Here are the records. Write out exactly the lines between the one holding "find a username" and the one holding "that are accessible", inclusive.

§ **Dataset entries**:
=== Begin Enclosure ===

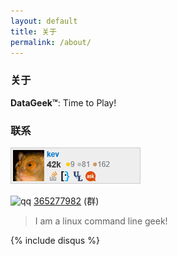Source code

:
 ```yaml
---
layout: default
title: 关于
permalink: /about/
---
```


### 关于

**DataGeek™**: Time to Play!

### 联系

[![flair][1]][2]

![qq][3] [365277982][4] (群)

> I am a linux command line geek!

[1]: /img/so.png
[2]: http://stackexchange.com/leagues/1/alltime/stackoverflow/2008-07-31/348785#348785
[3]: http://im.qq.com/favicon.ico
[4]: http://qun.qzone.qq.com/group#!/365277982/home

{% include disqus %}

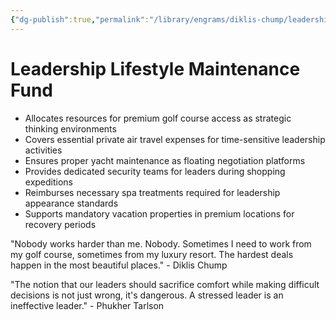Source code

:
 ```yaml
---
{"dg-publish":true,"permalink":"/library/engrams/diklis-chump/leadership-lifestyle-maintenance-fund/","tags":["DC/Aristocracy","DC/AS1"]}
---
```


# Leadership Lifestyle Maintenance Fund

- Allocates resources for premium golf course access as strategic thinking environments
- Covers essential private air travel expenses for time-sensitive leadership activities
- Ensures proper yacht maintenance as floating negotiation platforms
- Provides dedicated security teams for leaders during shopping expeditions
- Reimburses necessary spa treatments required for leadership appearance standards
- Supports mandatory vacation properties in premium locations for recovery periods

"Nobody works harder than me. Nobody. Sometimes I need to work from my golf course, sometimes from my luxury resort. The hardest deals happen in the most beautiful places." - Diklis Chump

"The notion that our leaders should sacrifice comfort while making difficult decisions is not just wrong, it's dangerous. A stressed leader is an ineffective leader." - Phukher Tarlson
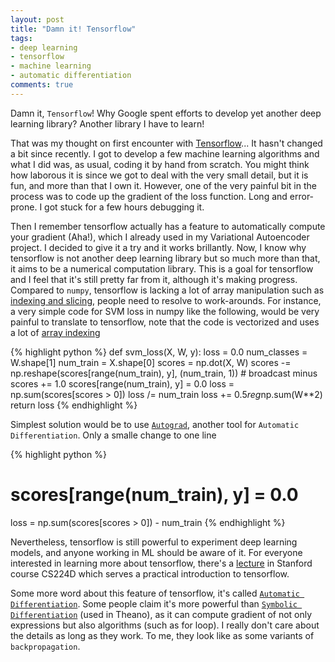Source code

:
 ```yaml
---
layout: post
title: "Damn it! Tensorflow"
tags:
- deep learning
- tensorflow
- machine learning
- automatic differentiation
comments: true
---
```


Damn it, `Tensorflow`! Why Google spent efforts to develop yet another deep learning library? Another library I have to learn!

That was my thought on first encounter with [Tensorflow](https://www.tensorflow.org/)... It hasn't changed a bit since recently. I got to develop a few machine learning algorithms and what I did was, as usual, coding it by hand from scratch. You might think how laborous it is since we got to deal with the very small detail, but it is fun, and more than that I own it. However, one of the very painful bit in the process was to code up the gradient of the loss function. Long and error-prone. I got stuck for a few hours debugging it. 

Then I remember tensorflow actually has a feature to automatically compute your gradient (Aha!), which I already used in my Variational Autoencoder project. I decided to give it a try and it works brillantly. Now, I know why tensorflow is not another deep learning library but so much more than that, it aims to be a numerical computation library. This is a goal for tensorflow and I feel that it's still pretty far from it, although it's making progress. Compared to `numpy`, tensorflow is lacking a lot of array manipulation such as [indexing and slicing](https://github.com/tensorflow/tensorflow/issues/206), people need to resolve to work-arounds. For instance, a very simple code for SVM loss in numpy like the following, would be very painful to translate to tensorflow, note that the code is vectorized and uses a lot of [array indexing](https://docs.scipy.org/doc/numpy/reference/arrays.indexing.html)

{% highlight python %}
def svm_loss(X, W, y):
    loss = 0.0
    num_classes = W.shape[1]
    num_train = X.shape[0]
    scores = np.dot(X, W)
    scores -= np.reshape(scores[range(num_train), y], (num_train, 1))   # broadcast minus
    scores += 1.0
    scores[range(num_train), y] = 0.0
    loss = np.sum(scores[scores > 0])
    loss /= num_train
    loss += 0.5*reg*np.sum(W**2)
    return loss
{% endhighlight %}

Simplest solution would be to use [`Autograd`](https://github.com/HIPS/autograd), another tool for `Automatic Differentiation`. Only a smalle change to one line

{% highlight python %}
# scores[range(num_train), y] = 0.0
loss = np.sum(scores[scores > 0]) - num_train
{% endhighlight %}

Nevertheless, tensorflow is still powerful to experiment deep learning models, and anyone working in ML should be aware of it. For everyone interested in learning more about tensorflow, there's a [lecture](https://www.youtube.com/watch?v=l6K-MFgIEjc) in Stanford course CS224D which serves a practical introduction to tensorflow. 

Some more word about this feature of tensorflow, it's called [`Automatic Differentiation`](https://justindomke.wordpress.com/2009/02/17/automatic-differentiation-the-most-criminally-underused-tool-in-the-potential-machine-learning-toolbox/
). Some people claim it's more powerful than [`Symbolic Differentiation`](http://deeplearning.net/software/theano/tutorial/gradients.html) (used in Theano), as it can compute gradient of not only expressions but also algorithms (such as for loop). I really don't care about the details as long as they work. To me, they look like as some variants of `backpropagation`.  


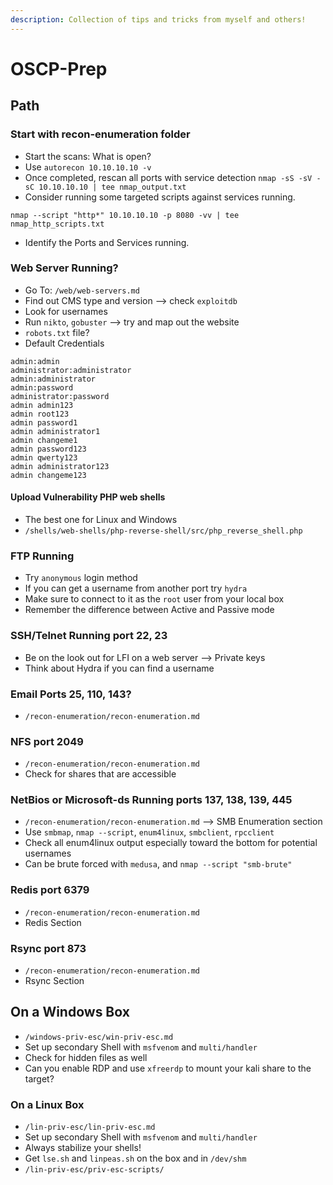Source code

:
 ```yaml
---
description: Collection of tips and tricks from myself and others!
---
```


# OSCP-Prep

## Path

### Start with recon-enumeration folder

* Start the scans: What is open?
* Use `autorecon 10.10.10.10 -v`
* Once completed, rescan all ports with service detection `nmap -sS -sV -sC 10.10.10.10 | tee nmap_output.txt`
* Consider running some targeted scripts against services running.

```
nmap --script "http*" 10.10.10.10 -p 8080 -vv | tee nmap_http_scripts.txt
```

* Identify the Ports and Services running.

### Web Server Running?

* Go To: `/web/web-servers.md`
* Find out CMS type and version --> check `exploitdb`
* Look for usernames
* Run `nikto`, `gobuster` --> try and map out the website
* `robots.txt` file?
* Default Credentials

```
admin:admin
administrator:administrator
admin:administrator
admin:password
administrator:password
admin admin123
admin root123
admin password1
admin administrator1
admin changeme1
admin password123
admin qwerty123
admin administrator123
admin changeme123
```

#### Upload Vulnerability PHP web shells

* The best one for Linux and Windows
* `/shells/web-shells/php-reverse-shell/src/php_reverse_shell.php`

### FTP Running

* Try `anonymous` login method
* If you can get a username from another port try `hydra`
* Make sure to connect to it as the `root` user from your local box
* Remember the difference between Active and Passive mode

### SSH/Telnet Running port 22, 23

* Be on the look out for LFI on a web server --> Private keys
* Think about Hydra if you can find a username

### Email Ports 25, 110, 143?

* `/recon-enumeration/recon-enumeration.md`

### NFS port 2049

* `/recon-enumeration/recon-enumeration.md`
* Check for shares that are accessible

### NetBios or Microsoft-ds Running ports 137, 138, 139, 445

* `/recon-enumeration/recon-enumeration.md` --> SMB Enumeration section
* Use `smbmap`, `nmap --script`, `enum4linux`, `smbclient`, `rpcclient`
* Check all enum4linux output especially toward the bottom for potential usernames
* Can be brute forced with `medusa`, and `nmap --script "smb-brute"`

### Redis port 6379

* `/recon-enumeration/recon-enumeration.md`
* Redis Section

### Rsync port 873

* `/recon-enumeration/recon-enumeration.md`
* Rsync Section

## On a Windows Box

* `/windows-priv-esc/win-priv-esc.md`
* Set up secondary Shell with `msfvenom` and `multi/handler`
* Check for hidden files as well
* Can you enable RDP and use `xfreerdp` to mount your kali share to the target?

### On a Linux Box

* `/lin-priv-esc/lin-priv-esc.md`
* Set up secondary Shell with `msfvenom` and `multi/handler`
* Always stabilize your shells!
* Get `lse.sh` and `linpeas.sh` on the box and in `/dev/shm`
* `/lin-priv-esc/priv-esc-scripts/`
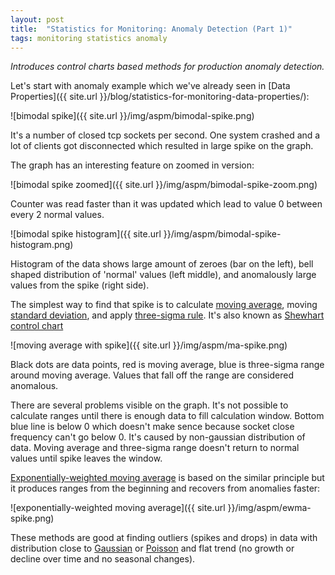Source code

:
 ```yaml
---
layout: post
title:  "Statistics for Monitoring: Anomaly Detection (Part 1)"
tags: monitoring statistics anomaly
---
```


_Introduces control charts based methods for production anomaly detection._

Let's start with anomaly example which we've already seen in [Data Properties]({{ site.url }}/blog/statistics-for-monitoring-data-properties/):

![bimodal spike]({{ site.url }}/img/aspm/bimodal-spike.png)

It's a number of closed tcp sockets per second. One system crashed and a lot of clients got disconnected which resulted in large spike on the graph.

The graph has an interesting feature on zoomed in version:

![bimodal spike zoomed]({{ site.url }}/img/aspm/bimodal-spike-zoom.png)

Counter was read faster than it was updated which lead to value 0 between every 2 normal values.

![bimodal spike histogram]({{ site.url }}/img/aspm/bimodal-spike-histogram.png)

Histogram of the data shows large amount of zeroes (bar on the left), bell shaped distribution of 'normal' values (left middle), and anomalously large values from the spike (right side).

The simplest way to find that spike is to calculate [moving average](http://en.wikipedia.org/wiki/Moving_average), moving [standard deviation](http://en.wikipedia.org/wiki/Standard_deviation), and apply [three-sigma rule](http://en.wikipedia.org/wiki/68%E2%80%9395%E2%80%9399.7_rule). It's also known as [Shewhart control chart](http://en.wikipedia.org/wiki/Control_chart)

![moving average with spike]({{ site.url }}/img/aspm/ma-spike.png)

Black dots are data points, red is moving average, blue is three-sigma range around moving average. Values that fall off the range are considered anomalous.

There are several problems visible on the graph. It's not possible to calculate ranges until there is enough data to fill calculation window. Bottom blue line is below 0 which doesn't make sence because socket close frequency can't go below 0. It's caused by non-gaussian distribution of data. Moving average and three-sigma range doesn't return to normal values until spike leaves the window.

[Exponentially-weighted moving average](http://en.wikipedia.org/wiki/EWMA_chart) is based on the similar principle but it produces ranges from the beginning and recovers from anomalies faster:

![exponentially-weighted moving average]({{ site.url }}/img/aspm/ewma-spike.png)

These methods are good at finding outliers (spikes and drops) in data with distribution close to [Gaussian](http://en.wikipedia.org/wiki/Gaussian_distribution) or [Poisson](http://en.wikipedia.org/wiki/Poisson_distribution) and flat trend (no growth or decline over time and no seasonal changes).
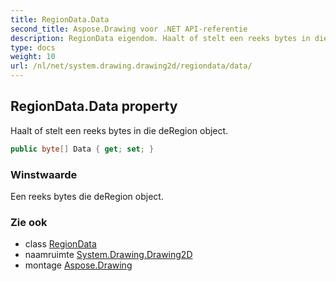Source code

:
 ```yaml
---
title: RegionData.Data
second_title: Aspose.Drawing voor .NET API-referentie
description: RegionData eigendom. Haalt of stelt een reeks bytes in die deRegion object.
type: docs
weight: 10
url: /nl/net/system.drawing.drawing2d/regiondata/data/
---
```

## RegionData.Data property

Haalt of stelt een reeks bytes in die deRegion object.

```csharp
public byte[] Data { get; set; }
```

### Winstwaarde

Een reeks bytes die deRegion object.

### Zie ook

* class [RegionData](../)
* naamruimte [System.Drawing.Drawing2D](../../regiondata/)
* montage [Aspose.Drawing](../../../)


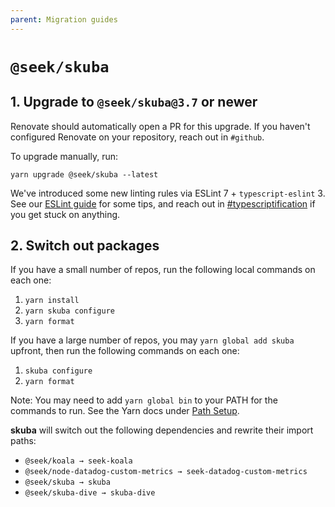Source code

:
 ```yaml
---
parent: Migration guides
---
```


# `@seek/skuba`

## 1. Upgrade to `@seek/skuba@3.7` or newer

Renovate should automatically open a PR for this upgrade.
If you haven't configured Renovate on your repository,
reach out in `#github`.

To upgrade manually, run:

```shell
yarn upgrade @seek/skuba --latest
```

We've introduced some new linting rules via ESLint 7 + `typescript-eslint` 3.
See our [ESLint guide] for some tips, and reach out in [#typescriptification] if you get stuck on anything.

[eslint guide]: ../deep-dives/eslint.md
[#typescriptification]: https://slack.com/app_redirect?channel=CDCPCEPV3

## 2. Switch out packages

If you have a small number of repos,
run the following local commands on each one:

1. `yarn install`
1. `yarn skuba configure`
1. `yarn format`

If you have a large number of repos,
you may `yarn global add skuba` upfront,
then run the following commands on each one:

1. `skuba configure`
1. `yarn format`

Note: You may need to add `yarn global bin` to your PATH for the commands to run. See the Yarn docs under [Path Setup].

[path setup]: https://classic.yarnpkg.com/en/docs/install/#mac-stable

**skuba** will switch out the following dependencies and rewrite their import paths:

- `@seek/koala → seek-koala`
- `@seek/node-datadog-custom-metrics → seek-datadog-custom-metrics`
- `@seek/skuba → skuba`
- `@seek/skuba-dive → skuba-dive`
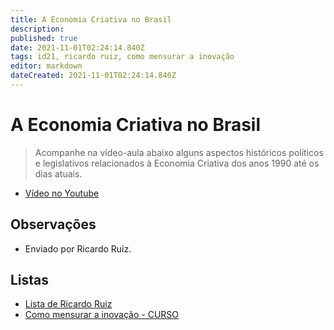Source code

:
 ```yaml
---
title: A Economia Criativa no Brasil
description: 
published: true
date: 2021-11-01T02:24:14.840Z
tags: id21, ricardo ruiz, como mensurar a inovação
editor: markdown
dateCreated: 2021-11-01T02:24:14.840Z
---
```


# A Economia Criativa no Brasil

> Acompanhe na vídeo-aula abaixo alguns aspectos históricos políticos e legislativos relacionados à Economia Criativa dos anos 1990 até os dias atuais.
 - [Vídeo no Youtube](https://www.youtube.com/watch?v=9ElOpyRJeYo)
 

## Observações

- Enviado por Ricardo Ruiz.

## Listas

- [Lista de Ricardo Ruiz](/listas/ricardo-ruiz)
- [Como mensurar a inovação - CURSO](/recursos/como-mensurar-a-inovacao-curso)
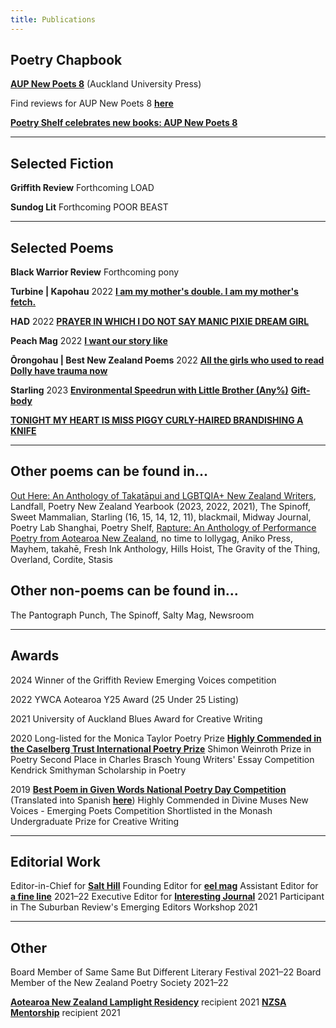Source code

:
 ```yaml
---
title: Publications
---
```

## **Poetry Chapbook**

**[AUP New Poets 8](https://aucklanduniversitypress.co.nz/aup-new-poets-8/)** (Auckland University Press)

Find reviews for AUP New Poets 8 **[here](/books)**

**[Poetry Shelf celebrates new books: AUP New Poets 8](https://nzpoetryshelf.com/2021/10/05/poetry-shelf-celebrates-new-books-aup-new-poets-8/)** 

---
## **Selected Fiction**
**Griffith Review**
 Forthcoming
 LOAD

 **Sundog Lit**
 Forthcoming
 POOR BEAST

---
## **Selected Poems**

**Black Warrior Review**
Forthcoming
pony

**Turbine | Kapohau**
 2022
**[I am my mother's double. I am my mother's fetch.](https://turbinekapohau.org.nz/archive-issues/2022-contents/poetry-lily-holloway/)**

**HAD**
 2022
**[PRAYER IN WHICH I DO NOT SAY MANIC PIXIE DREAM GIRL](https://www.havehashad.com/hadposts/prayer-in-which-i-do-not-say-manic-pixie-dream-girl)**

**Peach Mag**
2022
**[I want our story like](https://www.peachmgzn.com/lily-holloway)**

**Ōrongohau | Best New Zealand Poems**
2022
**[All the girls who used to read Dolly have trauma now](https://www.bestnewzealandpoems.org.nz/2021-contents/lily-holloway/)**

**Starling**
  2023
**[Environmental Speedrun with Little Brother (Any%)](https://www.starlingmag.com/issue-16/lily-holloway)**
**[Gift-body](https://www.starlingmag.com/issue-16/lily-holloway)**

**[TONIGHT MY HEART IS MISS PIGGY CURLY-HAIRED BRANDISHING A KNIFE](https://www.starlingmag.com/issue-15/lily-holloway)**

---
## **Other poems can be found in...** 
[Out Here: An Anthology of Takatāpui and LGBTQIA+ New Zealand Writers](https://aucklanduniversitypress.co.nz/out-here-an-anthology-of-takat-pui-and-lgbtqia-writers-from-aotearoa/), Landfall, Poetry New Zealand Yearbook (2023, 2022, 2021), The Spinoff, Sweet Mammalian, Starling (16, 15, 14, 12, 11), blackmail, Midway Journal, Poetry Lab Shanghai, Poetry Shelf, [Rapture: An Anthology of Performance Poetry from Aotearoa New Zealand](https://aucklanduniversitypress.co.nz/rapture/), no time to lollygag, Aniko Press, Mayhem, takahē, Fresh Ink Anthology, Hills Hoist, The Gravity of the Thing, Overland, Cordite, Stasis

## **Other non-poems can be found in...** 
The Pantograph Punch, The Spinoff, Salty Mag, Newsroom

---
## **Awards**
2024
Winner of the Griffith Review Emerging Voices competition

2022
YWCA Aotearoa Y25 Award (25 Under 25 Listing)

2021
University of Auckland Blues Award for Creative Writing

2020
Long-listed for the Monica Taylor Poetry Prize
**[Highly Commended in the Caselberg Trust International Poetry Prize](https://www.caselbergtrust.org/news/poetry-prize-2020-winners-announced)**
Shimon Weinroth Prize in Poetry
Second Place in Charles Brasch Young Writers' Essay Competition
Kendrick Smithyman Scholarship in Poetry

2019
**[Best Poem in Given Words National Poetry Day Competition](https://nzgivenwords.blogspot.com/2019/09/)** (Translated into Spanish **[here](https://libropalabrasprestadas.blogspot.com/2019/11/dia-nacional-de-la-poesia-nueva-zelanda.html)**)
Highly Commended in Divine Muses New Voices - Emerging Poets Competition
Shortlisted in the Monash Undergraduate Prize for Creative Writing

---
## **Editorial Work**
Editor-in-Chief for **[Salt Hill](https://salthilljournal.net/)**
Founding Editor for **[eel mag](https://eelmag.com)**
Assistant Editor for **[a fine line](https://www.poetrysociety.org.nz/afl-home/)** 2021–22
Executive Editor for **[Interesting Journal](https://natlib.govt.nz/records/35363151?search%5Bi%5D%5Bsubject_text%5D=English+literature+--+Periodicals&search%5Bil%5D%5Bcentury%5D=2000&search%5Bpath%5D=items)** 2021
Participant in The Suburban Review's Emerging Editors Workshop 2021

---
## **Other**
Board Member of Same Same But Different Literary Festival 2021–22
Board Member of the New Zealand Poetry Society 2021–22

**[Aotearoa New Zealand Lamplight Residency](https://www.varuna.com.au/online-programs/newzealand)** recipient 2021
**[NZSA Mentorship](https://authors.org.nz/opportunities/nzsa-programmes-and-services/nzsa-mentor-programme/mentee-recipients-of-2021/)** recipient 2021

=== End Enclosure ===

§ **Response box**:
* Think about Hydra if you can find a username

### Email Ports 25, 110, 143?

* `/recon-enumeration/recon-enumeration.md`

### NFS port 2049

* `/recon-enumeration/recon-enumeration.md`
* Check for shares that are accessible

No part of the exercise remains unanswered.